Não é apenas a exposição crônica à poluição do ar que prejudica a saúde das pessoas. Para grupos mais vulneráveis, como pessoas muito jovens e idosas, ou aquelas com doenças subjacentes, respirar grandes quantidades de poluição por PM2.5 por apenas algumas horas ou dias pode ser mortal. Segundo um estudo recente publicado na Lancet Planetary Health, cerca de 1 milhão de mortes prematuras por ano podem ser atribuídas à exposição a curto prazo ao PM2.5.

O problema é pior no leste e sul da Ásia e na África Ocidental. Para Yuming Guo, professor da Universidade Monash, a população pode estar “subestimando a carga de mortalidade pela poluição do ar”.

Disparidades nos EUA

Dentro dos países, a poluição do ar e seus efeitos na saúde não são distribuídos uniformemente. A qualidade do ar nos Estados Unidos vem melhorando desde a Lei do Ar Limpo (Clean Air Act) dos nos 1970. As mortes por exposição ao PM2.5 diminuíram para cerca de 49,4 mil em 2019, em comparação com cerca de 69 mil em 2010. Mas o progresso aconteceu mais rapidamente em algumas comunidades do que em outras. As disparidades raciais e étnicas nas mortes por poluição do ar aumentaram nos últimos anos, segundo um estudo publicado neste mês.

Os distritos censitários nos Estados Unidos com menos residentes brancos têm cerca de 32% mais de taxas de mortes relacionadas ao PM2.5, em comparação com aqueles com mais residentes brancos. Essa disparidade nas mortes per capita aumentou em 16% entre 2010 e 2019. O estudo examinou raça e etnia separadamente e constatou que a discrepância entre os distritos censitários com mais e menos residentes hispânicos aumentou em 40%.
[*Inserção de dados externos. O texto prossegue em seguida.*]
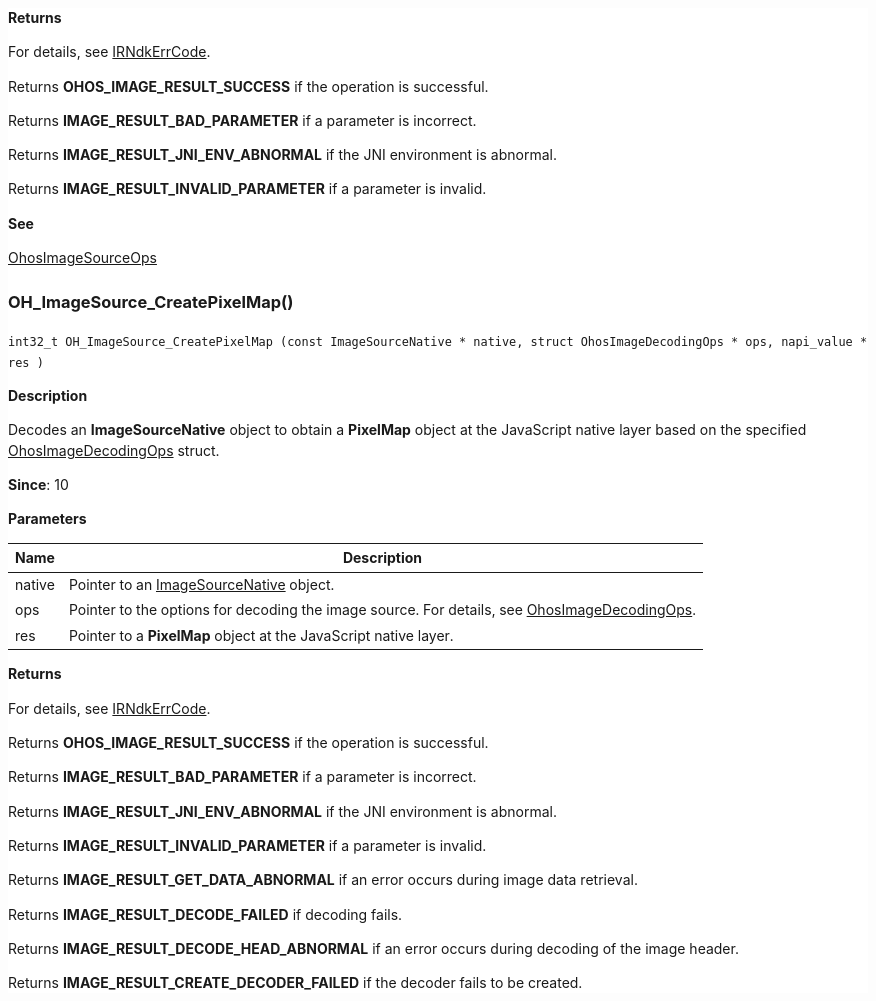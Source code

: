 **Returns**

For details, see [IRNdkErrCode](#irndkerrcode-1).

Returns **OHOS_IMAGE_RESULT_SUCCESS** if the operation is successful.

Returns **IMAGE_RESULT_BAD_PARAMETER** if a parameter is incorrect.

Returns **IMAGE_RESULT_JNI_ENV_ABNORMAL** if the JNI environment is abnormal.

Returns **IMAGE_RESULT_INVALID_PARAMETER** if a parameter is invalid.

**See**

[OhosImageSourceOps](_ohos_image_source_ops.md)


### OH_ImageSource_CreatePixelMap()

```
int32_t OH_ImageSource_CreatePixelMap (const ImageSourceNative * native, struct OhosImageDecodingOps * ops, napi_value * res )
```

**Description**

Decodes an **ImageSourceNative** object to obtain a **PixelMap** object at the JavaScript native layer based on the specified [OhosImageDecodingOps](_ohos_image_decoding_ops.md) struct.

**Since**: 10

**Parameters**

| Name| Description| 
| -------- | -------- |
| native | Pointer to an [ImageSourceNative](#imagesourcenative) object. | 
| ops | Pointer to the options for decoding the image source. For details, see [OhosImageDecodingOps](_ohos_image_decoding_ops.md). | 
| res | Pointer to a **PixelMap** object at the JavaScript native layer. | 

**Returns**

For details, see [IRNdkErrCode](#irndkerrcode-1).

Returns **OHOS_IMAGE_RESULT_SUCCESS** if the operation is successful.

Returns **IMAGE_RESULT_BAD_PARAMETER** if a parameter is incorrect.

Returns **IMAGE_RESULT_JNI_ENV_ABNORMAL** if the JNI environment is abnormal.

Returns **IMAGE_RESULT_INVALID_PARAMETER** if a parameter is invalid.

Returns **IMAGE_RESULT_GET_DATA_ABNORMAL** if an error occurs during image data retrieval.

Returns **IMAGE_RESULT_DECODE_FAILED** if decoding fails.

Returns **IMAGE_RESULT_DECODE_HEAD_ABNORMAL** if an error occurs during decoding of the image header.

Returns **IMAGE_RESULT_CREATE_DECODER_FAILED** if the decoder fails to be created.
Nos rankings da IQAir, os Estados Unidos estão se saindo muito melhor do que a maioria dos outros países. Mas estudos que vão mais fundo mostram que a qualidade do ar ainda é um problema, disse Gaige Kerr, cientista da Universidade George Washington e autor principal do artigo sobre disparidades publicado na revista Environmental Health Perspectives. Para ele, “ainda há muito trabalho a ser feito”.